Dallas Federal Reserve (Fed) President Lorie Logan said on Friday that she did not see a need to cut rates this week; explaining that the economic outlook did not call for it, per Reuters.
"Would find it difficult to cut rates again in December, unless clear evidence of faster drop in inflation or rapid cooling in labor market."
"Risks to labor market mainly to the downside, but US central bank can address promptly if needed."
"Inflation is not convincingly headed to central bank's 2% target; Fed has an obligation to deliver."
"Labor market roughly balanced, cooling slowly."
"Inflation too high and likely to exceed 2% goal for too much longer."
"Alternative data provides visibility into state of economy."
"Breakeven payroll growth has likely fallen to 30,000 jobs per month."
"Layoffs, unemployment claims have stayed low, though mindful of recent layoff announcements."

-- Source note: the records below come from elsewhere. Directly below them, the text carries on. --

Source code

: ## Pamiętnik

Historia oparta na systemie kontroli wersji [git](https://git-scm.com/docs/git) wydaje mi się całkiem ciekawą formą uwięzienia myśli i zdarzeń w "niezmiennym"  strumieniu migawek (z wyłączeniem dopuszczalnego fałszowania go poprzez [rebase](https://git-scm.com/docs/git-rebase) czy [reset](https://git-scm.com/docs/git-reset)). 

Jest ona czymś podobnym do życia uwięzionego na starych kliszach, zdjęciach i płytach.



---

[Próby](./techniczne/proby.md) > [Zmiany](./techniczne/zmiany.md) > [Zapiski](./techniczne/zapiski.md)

"Consumer spending slightly exceeds longer-run trend; stock-market gains fuel wealthier households' demand."
These comments received a hawkish score of 6.8 from FXStreet Fedspeech Tracker. At the time of press, the US Dollar Index was up 0.2% on the day at 99.70.
Monetary policy in the US is shaped by the Federal Reserve (Fed). The Fed has two mandates: to achieve price stability and foster full employment. Its primary tool to achieve these goals is by adjusting interest rates. When prices are rising too quickly and inflation is above the Fed’s 2% target, it raises interest rates, increasing borrowing costs throughout the economy. This results in a stronger US Dollar (USD) as it makes the US a more attractive place for international investors to park their money. When inflation falls below 2% or the Unemployment Rate is too high, the Fed may lower interest rates to encourage borrowing, which weighs on the Greenback.

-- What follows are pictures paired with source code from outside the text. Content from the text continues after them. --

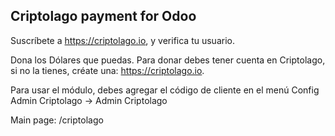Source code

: Criptolago payment for Odoo
----------------------------

Suscríbete a https://criptolago.io, y verifica tu usuario.

Dona los Dólares que puedas. Para donar debes tener cuenta en Criptolago, si no la tienes, créate una: https://criptolago.io.

Para usar el módulo, debes agregar el código de cliente en el menú Config Admin Criptolago -> Admin Criptolago

Main page: /criptolago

The Federal Reserve (Fed) holds eight policy meetings a year, where the Federal Open Market Committee (FOMC) assesses economic conditions and makes monetary policy decisions. The FOMC is attended by twelve Fed officials – the seven members of the Board of Governors, the president of the Federal Reserve Bank of New York, and four of the remaining eleven regional Reserve Bank presidents, who serve one-year terms on a rotating basis.
In extreme situations, the Federal Reserve may resort to a policy named Quantitative Easing (QE). QE is the process by which the Fed substantially increases the flow of credit in a stuck financial system. It is a non-standard policy measure used during crises or when inflation is extremely low. It was the Fed’s weapon of choice during the Great Financial Crisis in 2008. It involves the Fed printing more Dollars and using them to buy high grade bonds from financial institutions. QE usually weakens the US Dollar.
Quantitative tightening (QT) is the reverse process of QE, whereby the Federal Reserve stops buying bonds from financial institutions and does not reinvest the principal from the bonds it holds maturing, to purchase new bonds. It is usually positive for the value of the US Dollar.